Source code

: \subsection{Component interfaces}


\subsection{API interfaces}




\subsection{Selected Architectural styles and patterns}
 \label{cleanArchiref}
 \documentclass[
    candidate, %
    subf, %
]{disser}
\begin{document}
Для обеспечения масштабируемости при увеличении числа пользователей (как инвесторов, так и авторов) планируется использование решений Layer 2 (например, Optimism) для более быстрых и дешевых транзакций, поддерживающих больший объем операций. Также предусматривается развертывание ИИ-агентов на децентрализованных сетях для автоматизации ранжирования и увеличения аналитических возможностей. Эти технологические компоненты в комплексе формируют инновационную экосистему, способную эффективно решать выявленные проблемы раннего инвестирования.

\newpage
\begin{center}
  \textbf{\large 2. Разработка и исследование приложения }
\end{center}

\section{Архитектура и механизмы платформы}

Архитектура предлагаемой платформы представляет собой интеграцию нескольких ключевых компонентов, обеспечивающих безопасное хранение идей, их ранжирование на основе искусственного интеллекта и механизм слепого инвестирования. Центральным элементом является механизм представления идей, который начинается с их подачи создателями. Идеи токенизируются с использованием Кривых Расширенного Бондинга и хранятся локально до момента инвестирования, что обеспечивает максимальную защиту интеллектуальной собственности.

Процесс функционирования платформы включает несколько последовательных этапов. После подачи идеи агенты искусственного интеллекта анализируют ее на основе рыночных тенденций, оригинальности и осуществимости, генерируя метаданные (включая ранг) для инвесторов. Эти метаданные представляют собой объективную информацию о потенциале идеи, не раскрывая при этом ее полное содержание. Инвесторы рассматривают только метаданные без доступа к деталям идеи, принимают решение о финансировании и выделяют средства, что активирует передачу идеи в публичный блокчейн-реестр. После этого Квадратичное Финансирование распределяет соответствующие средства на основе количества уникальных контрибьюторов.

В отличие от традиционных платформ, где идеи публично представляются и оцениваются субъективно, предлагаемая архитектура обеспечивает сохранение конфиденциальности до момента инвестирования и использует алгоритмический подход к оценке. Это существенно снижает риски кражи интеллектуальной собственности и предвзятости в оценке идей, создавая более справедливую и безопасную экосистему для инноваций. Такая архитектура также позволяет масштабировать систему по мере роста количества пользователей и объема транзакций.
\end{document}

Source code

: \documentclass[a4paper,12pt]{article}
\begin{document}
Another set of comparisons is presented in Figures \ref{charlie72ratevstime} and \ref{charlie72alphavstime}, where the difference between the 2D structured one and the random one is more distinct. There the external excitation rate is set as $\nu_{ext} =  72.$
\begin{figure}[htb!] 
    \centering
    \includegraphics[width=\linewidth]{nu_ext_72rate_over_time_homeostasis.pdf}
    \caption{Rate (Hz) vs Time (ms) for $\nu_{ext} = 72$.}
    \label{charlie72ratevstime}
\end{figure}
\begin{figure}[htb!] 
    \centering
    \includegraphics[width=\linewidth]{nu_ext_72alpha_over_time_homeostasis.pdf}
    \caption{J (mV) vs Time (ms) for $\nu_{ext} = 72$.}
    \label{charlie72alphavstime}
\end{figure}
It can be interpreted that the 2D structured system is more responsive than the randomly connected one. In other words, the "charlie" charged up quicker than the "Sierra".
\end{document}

....

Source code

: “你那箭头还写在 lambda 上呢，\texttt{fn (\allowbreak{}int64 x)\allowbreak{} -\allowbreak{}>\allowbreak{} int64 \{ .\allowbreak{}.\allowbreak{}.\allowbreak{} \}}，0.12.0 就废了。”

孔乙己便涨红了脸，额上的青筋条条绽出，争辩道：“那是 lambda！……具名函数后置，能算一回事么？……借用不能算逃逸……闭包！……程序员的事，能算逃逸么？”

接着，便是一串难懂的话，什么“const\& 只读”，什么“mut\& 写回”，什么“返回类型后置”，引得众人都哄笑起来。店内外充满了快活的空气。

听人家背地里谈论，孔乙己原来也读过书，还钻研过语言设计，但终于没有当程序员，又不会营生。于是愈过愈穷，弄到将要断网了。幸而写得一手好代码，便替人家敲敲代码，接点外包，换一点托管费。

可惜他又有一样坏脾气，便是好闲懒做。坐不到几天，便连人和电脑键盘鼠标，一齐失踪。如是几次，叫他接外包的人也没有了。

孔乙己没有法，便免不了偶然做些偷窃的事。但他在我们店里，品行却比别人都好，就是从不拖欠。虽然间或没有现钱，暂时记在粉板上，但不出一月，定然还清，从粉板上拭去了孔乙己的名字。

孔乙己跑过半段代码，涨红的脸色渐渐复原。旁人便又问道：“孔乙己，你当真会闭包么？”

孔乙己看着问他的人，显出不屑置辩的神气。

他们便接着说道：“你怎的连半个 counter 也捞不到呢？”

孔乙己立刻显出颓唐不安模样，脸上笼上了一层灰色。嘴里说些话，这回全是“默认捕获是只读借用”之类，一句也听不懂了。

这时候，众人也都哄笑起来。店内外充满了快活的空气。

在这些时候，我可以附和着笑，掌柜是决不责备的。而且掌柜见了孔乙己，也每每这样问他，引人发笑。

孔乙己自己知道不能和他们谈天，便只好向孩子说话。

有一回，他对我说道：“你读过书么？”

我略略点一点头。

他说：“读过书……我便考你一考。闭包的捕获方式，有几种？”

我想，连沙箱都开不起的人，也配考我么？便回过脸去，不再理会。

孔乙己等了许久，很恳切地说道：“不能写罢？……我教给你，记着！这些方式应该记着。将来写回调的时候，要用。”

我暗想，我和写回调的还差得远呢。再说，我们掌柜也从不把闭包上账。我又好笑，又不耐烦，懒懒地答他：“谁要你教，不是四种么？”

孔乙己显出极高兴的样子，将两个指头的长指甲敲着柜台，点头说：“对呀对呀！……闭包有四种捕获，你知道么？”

....

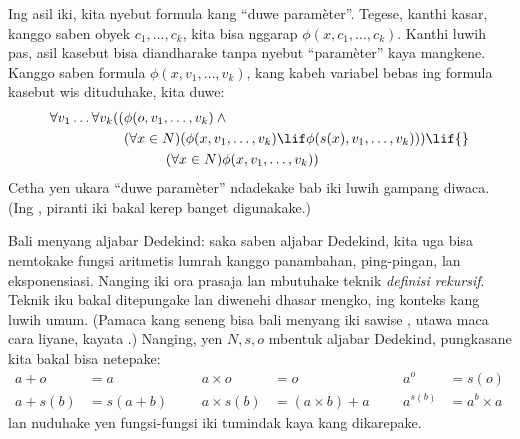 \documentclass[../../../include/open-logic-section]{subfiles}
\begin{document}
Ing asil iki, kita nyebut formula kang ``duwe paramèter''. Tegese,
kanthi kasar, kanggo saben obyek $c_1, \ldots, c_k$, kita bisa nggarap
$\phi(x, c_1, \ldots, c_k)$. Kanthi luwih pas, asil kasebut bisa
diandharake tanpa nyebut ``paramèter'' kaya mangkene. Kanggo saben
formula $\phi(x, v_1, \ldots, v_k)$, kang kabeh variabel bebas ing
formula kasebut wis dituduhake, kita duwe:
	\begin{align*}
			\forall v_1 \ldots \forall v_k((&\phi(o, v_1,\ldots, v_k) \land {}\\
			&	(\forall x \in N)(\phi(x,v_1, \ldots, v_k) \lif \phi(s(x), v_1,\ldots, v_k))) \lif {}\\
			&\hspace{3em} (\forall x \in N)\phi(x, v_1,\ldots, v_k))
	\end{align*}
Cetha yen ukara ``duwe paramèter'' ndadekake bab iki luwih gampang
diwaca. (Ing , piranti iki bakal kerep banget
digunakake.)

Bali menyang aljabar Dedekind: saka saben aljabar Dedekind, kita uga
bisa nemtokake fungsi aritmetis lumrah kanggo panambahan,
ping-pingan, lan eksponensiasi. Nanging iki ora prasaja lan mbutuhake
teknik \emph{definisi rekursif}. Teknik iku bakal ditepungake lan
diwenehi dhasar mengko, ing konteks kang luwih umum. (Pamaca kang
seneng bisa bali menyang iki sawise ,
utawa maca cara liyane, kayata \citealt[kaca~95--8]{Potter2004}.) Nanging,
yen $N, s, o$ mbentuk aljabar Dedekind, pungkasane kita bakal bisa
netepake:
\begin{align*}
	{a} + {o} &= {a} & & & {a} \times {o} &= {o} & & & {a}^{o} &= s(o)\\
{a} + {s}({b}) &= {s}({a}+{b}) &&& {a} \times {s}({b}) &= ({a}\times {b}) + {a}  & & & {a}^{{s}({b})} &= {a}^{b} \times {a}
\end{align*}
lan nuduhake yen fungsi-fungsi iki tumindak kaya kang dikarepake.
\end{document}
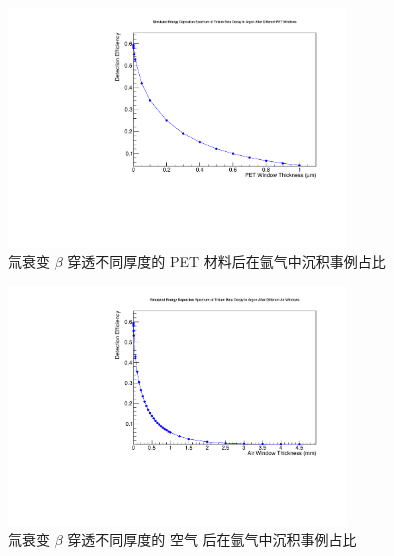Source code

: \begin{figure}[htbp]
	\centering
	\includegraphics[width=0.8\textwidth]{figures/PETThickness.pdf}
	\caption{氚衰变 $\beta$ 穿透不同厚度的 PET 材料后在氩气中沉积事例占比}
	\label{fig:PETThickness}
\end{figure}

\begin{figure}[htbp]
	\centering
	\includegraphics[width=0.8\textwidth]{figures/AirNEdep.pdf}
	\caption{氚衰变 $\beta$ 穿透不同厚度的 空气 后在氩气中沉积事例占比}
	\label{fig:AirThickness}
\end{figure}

....

- **What you are asked to do**
Using the records above, copy word for word the line with "N)(\phi(x,v_1, \ldots, v_k)", the line with "digunakake.)", and every line between them.

- **Result below**
			&	(\forall x \in N)(\phi(x,v_1, \ldots, v_k) \lif \phi(s(x), v_1,\ldots, v_k))) \lif {}\\
			&\hspace{3em} (\forall x \in N)\phi(x, v_1,\ldots, v_k))
	\end{align*}
Cetha yen ukara ``duwe paramèter'' ndadekake bab iki luwih gampang
diwaca. (Ing , piranti iki bakal kerep banget
digunakake.)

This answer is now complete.